Ball receives AERA award for groundbreaking article

Professor Arnetha Ball won the Palmer O. Johnson Memorial Award for her work contributing to the scholarship on teacher learning for diversity.

The American Educational Research Association (AERA) has presented its highest award, the Distinguished Contributions to Research in Education Award, to P. David Pearson, Professor and Dean of the Graduate School of Education at the University of California at Berkeley for exemplary contributions to education research. This award is intended to publicize, motivate, encourage, and suggest models of education research at its best.

Pearson and other outstanding education researchers were honored on Sunday, May 2, during AERA's 91st Annual Meeting which drew more than 13,000 education researchers from 60 countries to the five-day meeting that ends on May 4. The theme of the meeting is Understanding Complex Ecologies in a Changing World, a topic selected by AERA President Carol D. Lee and Program Chair Ronald Rochon.

Pearson was honored for his 40 years of extraordinary contributions to reading theory, research, practice, and policy. He is best known for his groundbreaking work in reading comprehension and reading assessment. His early work on children's comprehension processes and comprehension instruction persuaded a generation of educators and future researchers that comprehension could and should be taught, not simply tested. He continues to push on comprehension issues as he works on improving reading instruction in high-poverty schools and text-based learning in science.

Jeffrey R. Henig of Teachers College, Columbia University was presented the Outstanding Book Award for Spin Cycle: How Research Is Used in Policy Debates: The Case of Charter Schools. The award recognizes an outstanding book in education research and development. Spin Cycle: How Research Is Used in Policy Debates: The Case of Charter Schools explores the complex debate over school choice, and examines how research, as well as public discourse, has evolved over the past 15 years. In the book, Henig presents a synthesis of the research on charter schools, as well as a compelling analysis of the role that social science research can play in public discourse and policymaking.

François Victor Tochon of University of Wisconsin-Madison was presented the Review of Research Award, which recognizes an outstanding review of research article appearing in one of the following AERA peer-reviewed journals during the 2008 volume year: Review of Research in Education or Review of Educational Research. His article, "The Key to Global Understanding: World Languages Education—Why Schools Need to Adapt," was published in the Review of Educational Research, June 2009. In the article, Tochon draws on extensive interdisciplinary research to argue for the teaching of world languages in schools, and makes a major contribution to the national discussion of how to prepare students for success in the 21st century.

The AERA Relating Research to Practice Award recognizes outstanding contributions that individuals have made toward increasing practitioner and lay-group understanding of contributions of education research to improving education practice. John Smyth of University of Ballarat in Australia was recognized for Interpretive Scholarship. Edmund W. Gordon of Teachers College, Columbia University was honored for Professional Service.

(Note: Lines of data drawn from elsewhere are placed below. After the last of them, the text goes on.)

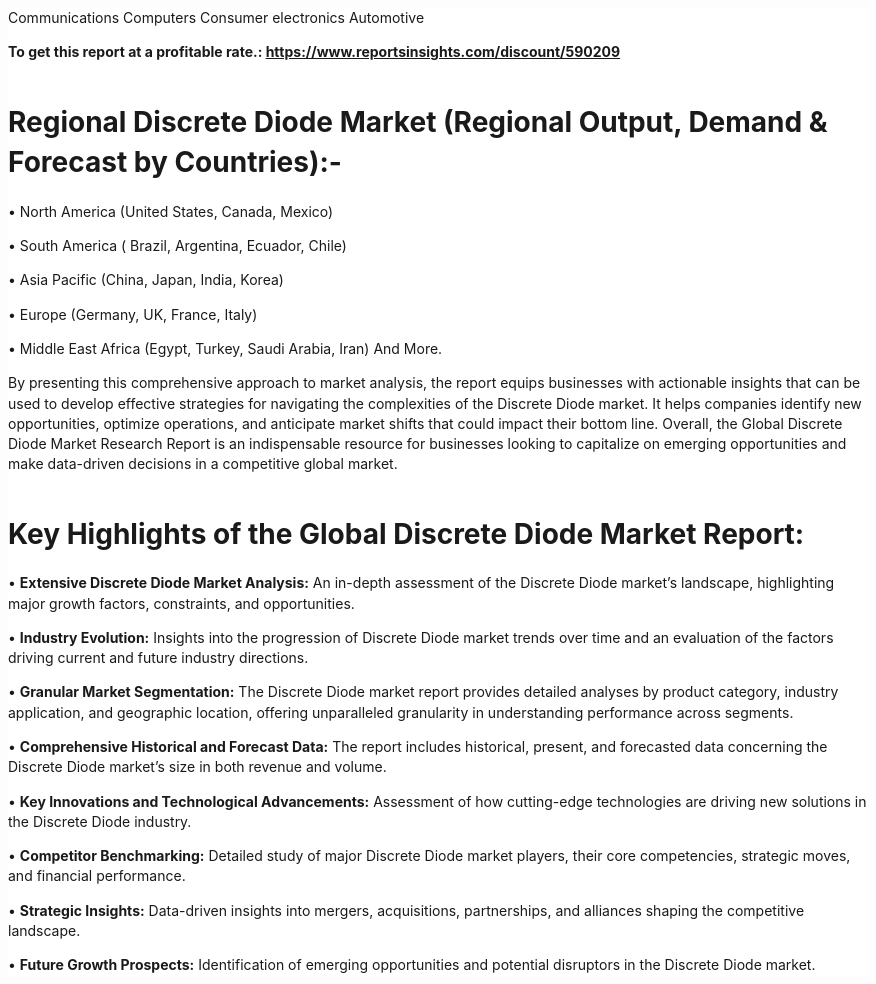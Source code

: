 Communications
    Computers
    Consumer electronics
    Automotive

<strong>To get this report at a profitable rate.: <a href=https://www.reportsinsights.com/discount/590209>https://www.reportsinsights.com/discount/590209</a></strong></font>

# <strong>Regional Discrete Diode Market (Regional Output, Demand &amp; Forecast by Countries):-</strong>

• North America (United States, Canada, Mexico)

• South America ( Brazil, Argentina, Ecuador, Chile)

• Asia Pacific (China, Japan, India, Korea)

• Europe (Germany, UK, France, Italy)

• Middle East Africa (Egypt, Turkey, Saudi Arabia, Iran) And More.

By presenting this comprehensive approach to market analysis, the report equips businesses with actionable insights that can be used to develop effective strategies for navigating the complexities of the Discrete Diode market. It helps companies identify new opportunities, optimize operations, and anticipate market shifts that could impact their bottom line. Overall, the Global Discrete Diode Market Research Report is an indispensable resource for businesses looking to capitalize on emerging opportunities and make data-driven decisions in a competitive global market.

# <strong>Key Highlights of the Global Discrete Diode Market Report:</strong>

• <strong>Extensive Discrete Diode Market Analysis:</strong> An in-depth assessment of the Discrete Diode market’s landscape, highlighting major growth factors, constraints, and opportunities.

• <strong>Industry Evolution:</strong> Insights into the progression of Discrete Diode market trends over time and an evaluation of the factors driving current and future industry directions.

• <strong>Granular Market Segmentation:</strong> The Discrete Diode market report provides detailed analyses by product category, industry application, and geographic location, offering unparalleled granularity in understanding performance across segments.

• <strong>Comprehensive Historical and Forecast Data:</strong> The report includes historical, present, and forecasted data concerning the Discrete Diode market’s size in both revenue and volume.

• <strong>Key Innovations and Technological Advancements:</strong> Assessment of how cutting-edge technologies are driving new solutions in the Discrete Diode industry.

• <strong>Competitor Benchmarking:</strong> Detailed study of major Discrete Diode market players, their core competencies, strategic moves, and financial performance.

• <strong>Strategic Insights:</strong> Data-driven insights into mergers, acquisitions, partnerships, and alliances shaping the competitive landscape.

• <strong>Future Growth Prospects:</strong> Identification of emerging opportunities and potential disruptors in the Discrete Diode market.
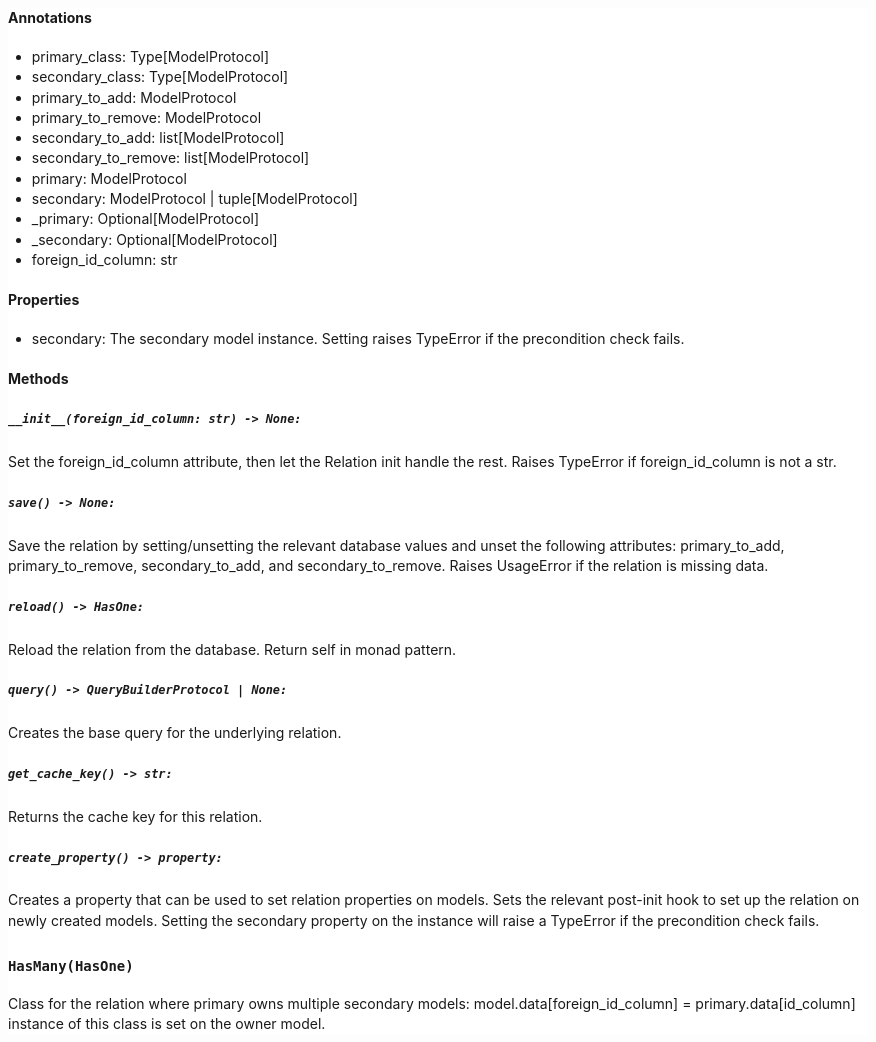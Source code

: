 #### Annotations

- primary_class: Type[ModelProtocol]
- secondary_class: Type[ModelProtocol]
- primary_to_add: ModelProtocol
- primary_to_remove: ModelProtocol
- secondary_to_add: list[ModelProtocol]
- secondary_to_remove: list[ModelProtocol]
- primary: ModelProtocol
- secondary: ModelProtocol | tuple[ModelProtocol]
- _primary: Optional[ModelProtocol]
- _secondary: Optional[ModelProtocol]
- foreign_id_column: str

#### Properties

- secondary: The secondary model instance. Setting raises TypeError if the
precondition check fails.

#### Methods

##### `__init__(foreign_id_column: str) -> None:`

Set the foreign_id_column attribute, then let the Relation init handle the rest.
Raises TypeError if foreign_id_column is not a str.

##### `save() -> None:`

Save the relation by setting/unsetting the relevant database values and unset
the following attributes: primary_to_add, primary_to_remove, secondary_to_add,
and secondary_to_remove. Raises UsageError if the relation is missing data.

##### `reload() -> HasOne:`

Reload the relation from the database. Return self in monad pattern.

##### `query() -> QueryBuilderProtocol | None:`

Creates the base query for the underlying relation.

##### `get_cache_key() -> str:`

Returns the cache key for this relation.

##### `create_property() -> property:`

Creates a property that can be used to set relation properties on models. Sets
the relevant post-init hook to set up the relation on newly created models.
Setting the secondary property on the instance will raise a TypeError if the
precondition check fails.

### `HasMany(HasOne)`

Class for the relation where primary owns multiple secondary models:
model.data[foreign_id_column] = primary.data[id_column] instance of this class
is set on the owner model.
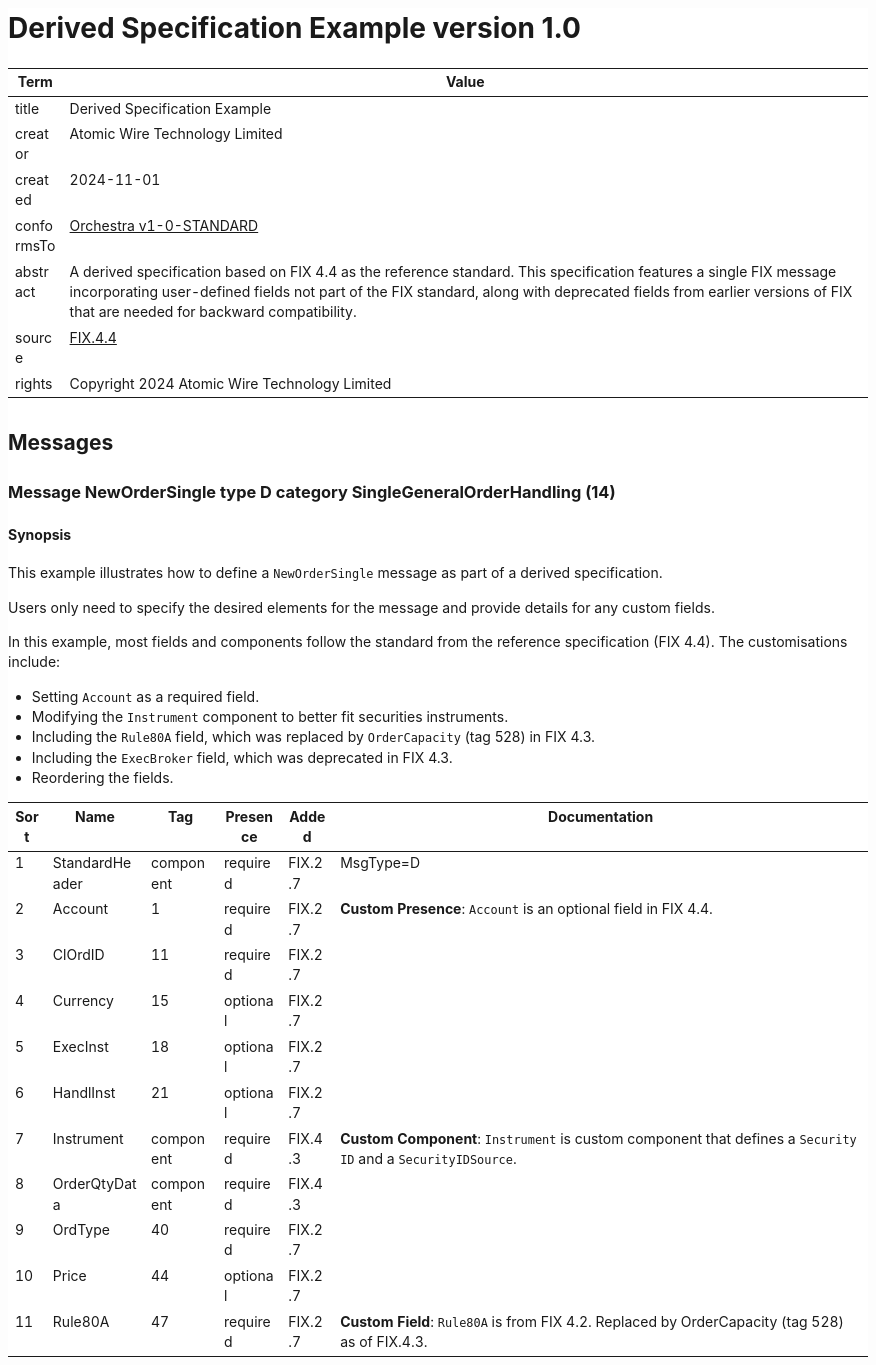 # Derived Specification Example version 1.0

| Term       | Value                                                                                                                                                                                                                                                                                      |
|------------|--------------------------------------------------------------------------------------------------------------------------------------------------------------------------------------------------------------------------------------------------------------------------------------------|
| title      | Derived Specification Example                                                                                                                                                                                                                                                              |
| creator    | Atomic Wire Technology Limited                                                                                                                                                                                                                                                             |
| created    | 2024-11-01                                                                                                                                                                                                                                                                                 |
| conformsTo | [Orchestra v1-0-STANDARD](https://www.fixtrading.org/packages/fix-orchestra-technical-specification-v1-0/)                                                                                                                                                                                 |
| abstract   | A derived specification based on FIX 4.4 as the reference standard. This specification features a single FIX message incorporating user-defined fields not part of the FIX standard, along with deprecated fields from earlier versions of FIX that are needed for backward compatibility. |
| source     | [FIX.4.4](https://orchestrahub.org/-/fix-4.4)                                                                                                                                                                                                                                              |
| rights     | Copyright 2024 Atomic Wire Technology Limited                                                                                                                                                                                                                                              |

## Messages

### Message NewOrderSingle type D category SingleGeneralOrderHandling (14)

#### Synopsis

This example illustrates how to define a `NewOrderSingle` message as part of a derived specification.

Users only need to specify the desired elements for the message and provide details for any custom fields.

In this example, most fields and components follow the standard from the reference specification (FIX 4.4). The customisations include:
* Setting `Account` as a required field.
* Modifying the `Instrument` component to better fit securities instruments.
* Including the `Rule80A` field, which was replaced by `OrderCapacity` (tag 528) in FIX 4.3.
* Including the `ExecBroker` field, which was deprecated in FIX 4.3.
* Reordering the fields.

| Sort | Name                  | Tag       | Presence | Added   | Documentation                                                                                                          |
|------|-----------------------|-----------|----------|---------|------------------------------------------------------------------------------------------------------------------------|
| 1    | StandardHeader        | component | required | FIX.2.7 | MsgType=D                                                                                                              |
| 2    | Account               | 1         | required | FIX.2.7 | **Custom Presence**: `Account` is an optional field in FIX 4.4.                                                        |
| 3    | ClOrdID               | 11        | required | FIX.2.7 |                                                                                                                        |
| 4    | Currency              | 15        | optional | FIX.2.7 |                                                                                                                        |
| 5    | ExecInst              | 18        | optional | FIX.2.7 |                                                                                                                        |
| 6    | HandlInst             | 21        | optional | FIX.2.7 |                                                                                                                        |
| 7    | Instrument            | component | required | FIX.4.3 | **Custom Component**: `Instrument` is custom component that defines a `SecurityID` and a `SecurityIDSource`.           |
| 8    | OrderQtyData          | component | required | FIX.4.3 |                                                                                                                        |
| 9    | OrdType               | 40        | required | FIX.2.7 |                                                                                                                        |
| 10   | Price                 | 44        | optional | FIX.2.7 |                                                                                                                        |
| 11   | Rule80A               | 47        | required | FIX.2.7 | **Custom Field**: `Rule80A` is from FIX 4.2. Replaced by OrderCapacity (tag 528) as of FIX.4.3.                        |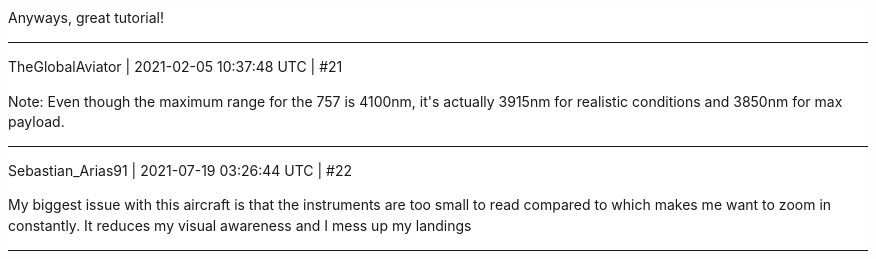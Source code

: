 Anyways, great tutorial!

---

TheGlobalAviator | 2021-02-05 10:37:48 UTC | #21

Note: Even though the maximum range for the 757 is 4100nm, it's actually 3915nm for realistic conditions and 3850nm for max payload.

---

Sebastian_Arias91 | 2021-07-19 03:26:44 UTC | #22

My biggest issue with this aircraft is that the instruments are too small to read compared to which makes me want to zoom in constantly. It reduces my visual awareness and I mess up my landings

---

John Smyth's research focuses on disenfranchised youth who too often leave school before completion and on the experiences of young adults in disadvantaged schools throughout Southern Australia and elsewhere. He is being honored for his insightful monograph 'Hanging in with Kids' in Tough Times and for a set of professional development modules designed to guide teachers and schools through a self-investigation process to better serve such youth.

Edmund W. Gordon was recognized for his distinguished career that spans seven decades. He has made a significant impact on education research and practice and the pursuit of educational equity and achievement for urban minority children. Gordon has enriched the lives of his students, supported quality education, and pressed policy makers at federal, state and local levels to address gaps in educational achievement and to invest in enhanced learning opportunities for all children.

Michael T. Kane of ETS in Princeton, N.J. was presented the E. F. Lindquist Award, which honors a distinguished scholar and researcher for outstanding research in testing and measurement. The award is co-sponsored by AERA and ACT, Inc. Kane has made multiple significant contributions to the theory and practice of educational measurement.

Guofang Li of Michigan State University was presented the Early Career Award for her distinguished portfolio of cumulative education research within the first decade after receiving her doctoral degree. Li’s research portrays minority literacy learning as grounded in the experiences of minority students and their families.

Arnetha F. Ball of Stanford University was presented the Palmer O. Johnson Memorial Award, which recognizes the highest quality of academic scholarship published in one of the following AERA journals during the 2008 volume year: American Educational Research Journal (AERJ), Educational Evaluation and Policy Analysis, Educational Researcher, or Journal of Educational and Behavioral Statistics. Her article, "Towards a Theory of Generative Change in Linguistically Complex Classrooms," was published in AERJ, March 2009. The essential issue in improving learning in schools is improving the quality of instruction, and Ball's article moves the field substantially, based on its theoretical contributions to the scholarship on teacher learning for diversity.

Beverly L. Hall, Superintendent of the Atlanta, Ga., Public Schools, was presented the Distinguished Public Service Award, which recognizes exceptional contributions to advancing the use of education research and statistics in shaping policy.

Each year, the AERA President selects outstanding scholars to honor with Presidential Citations. AERA President Carol D. Lee presented these awards to Luis C. Moll of The University of Arizona, Geoffrey B. Saxe of University of California-Berkeley and William F. Tate of Washington University in St. Louis.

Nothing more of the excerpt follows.